The beginning form "chi xi" immediately uses all of the foundational elements of Chen Taiji. As the body sinks the knees fold slightly and are slightly turned in. This forms peng within the legs, creates an arch at the "qua", and an arch over all in the lower body. The hips bow out slightly and release at the buttocks. This bowing out at the hips causes the knees to slightly turn in to create the arch found in peng.
Moving through the form one maintains peng throughout the body. This is seen in the rounded form of arms, shoulders, hips, back, legs, arm to hand. When the peng is not open and relaxed the body can become too tight. When the body is tight one cannot connect, connection is lost. Too loose and there is no power, no energy. Peng is like holding a baby. One cradles a baby gently. Too loose and the baby is dropped. Too tight and the baby is not comfortable and will feel the tension.
As the form is practiced pay attention to the roundness at the joints. In performance of and holding of peng "there are no dead angles". The formation of an angle indicates a loss of peng, particularly at the elbow but also at the wrist or the knee or shoulder also. When the practice of the form includes an angle there is meaning to the angle. For instance when punching forward with the right fist the left elbow quickly moves backward in a strike. AS the student moves from punching down to the ground into the double scissor kick again there is an intentional angle made with the elbow in an elbow strike as the body moves 180 degrees from punching down to the double scissor kick.
Practice generates heat as the chi begins to flow. Therefore it is important to practice more than one form. In the first form the body starts to warm up. In the second form the practitioner can check the body for alignment, for peng, ding, for any stuck spots. In the third form the chi begins to flow once the body is aligned, peng, loose, heavy, relaxed. This is like cooking chicken. The chicken needs time to warm up before it is tender.
Practice is for health, for kung fu and for chi development and movement.
"Peng" produces protection of the self, the body, and supports chi flow. Each arm/hand controls one side of the body. When the arm/hand crosses the mid-line one loses peng, and loses control. The right arm/hand controls the right side of the body. And the left controls the left side of the body. Each hand controls its own side of the body. When the hand crosses the center line peng is lost and when there is no peng there is no protection.
Before one starts to train with taiji one must check the mind. Let the body relax into the ground. Let the mind relax and settle. Standing quietly feet slightly together the mind and the body relax, sink, and become quiet. The body becomes loose. The eyes become still as one gazes ahead looking into the distance. The mind focuses and calms. As the mind becomes calm the focus moves inside of the mind, and inside of the body starts feeling the body's energy.
Peng, roundness, is present in the body. Looseness prevails. Chi can channel through this loose, rounded, relaxed body. One becomes more confident "like a hero". With this feeling the inside health becomes better.
When one is loose one becomes heavy.
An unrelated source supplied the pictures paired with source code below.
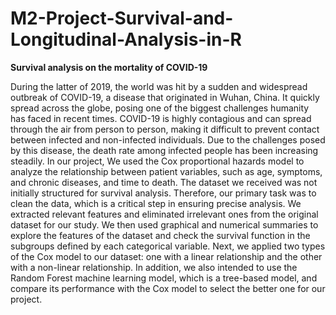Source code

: # M2-Project-Survival-and-Longitudinal-Analysis-in-R
**Survival analysis on the mortality of COVID-19**

During the latter of 2019, the world was hit by a sudden and widespread outbreak of COVID-19, a disease that originated in Wuhan, China. It quickly spread across the globe, posing one of the biggest challenges humanity has faced in recent times. COVID-19 is highly contagious and can spread through the air from person to person, making it difficult to prevent contact between infected and non-infected individuals. Due to the challenges posed by this disease, the death rate among infected people has been increasing steadily. In our project, We used the Cox proportional hazards model to analyze the relationship between patient variables, such as age, symptoms, and chronic diseases, and time to death. The dataset we received was not initially structured for survival analysis. Therefore, our primary task was to clean the data, which is a critical step in ensuring precise analysis. We extracted relevant features and eliminated irrelevant ones from the original dataset for our study. We then used graphical and numerical summaries to explore the features of the dataset and check the survival function in the subgroups defined by each categorical variable. Next, we applied two types of the Cox model to our dataset: one with a linear relationship and the other with a non-linear relationship. In addition, we also intended to use the Random Forest machine learning model, which is a tree-based model, and compare its performance with the Cox model to select the better one for our project.
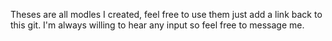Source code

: Theses are all modles I created, feel free to use them just add a link back to this git.
I'm always willing to hear any input so feel free to message me.
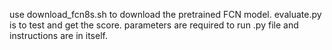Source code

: use download_fcn8s.sh to download the pretrained FCN model.
evaluate.py is to test and get the score. parameters are required to run .py file and instructions are in itself.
When a person is tight the person cannot get heavy and sill stay light.
When Chi Xi, the very beginning of the form, is correct the whole form will be completed better.
The balance found in Chi Xi makes one healthy. The mind and the breathing come together in calmness. Throw the stress out. Throw out the busy mind to become empty. Then the mind goes to the inside of the body and knows if the body is connected or not.
As one starts the form from standing the right foot sinks down with gravity into the ground even before the entire body sinks to the ground. There is a feeling of the right leg drilling into the ground. The left leg lifts as that leg is now completely empty. The left leg is brought up as if one were riding a bike.
The spine or tail-bone sinks and does not get stuck which allows the chi to sink down.
The head leads upward from the Bai Hui point that is located at the top of the head in alignment with the ears. When one looks down one looses balance. The body hangs like clothes draped from a hanger. Gently push the head up during the entire form, this will assist in attaining "ding".
Stretching the limbs allows the tendons and ligaments to stretch. This stretching opens the joints. Joints that are open allow chi to flow through more smoothly through the extremities and throughout the entire body. Joints can loosen with stretching and also with twining movements. Loosened joints are more open, there is more space between the joints when they are loose which allows for more smooth movement.
Horizontal breathing causes the chi to stick in the upper part of the body. Horizontal breathing is the shallow breathing that is marked by the in and out movement of the lungs at the upper chest level. Vertical breathing allows the chi to flow to the lower parts of the body. Vertical breathing flows deeply into the abdomen and can be seen with the rising and falling of the diaphragm as well as the movement in and out at the waist level as the air fills the lower part of the torso.
When muscles are held tightly the breath stays up and cannot sink. Softness leads to good circulation and health and to a good connection with the dantian and internal energy.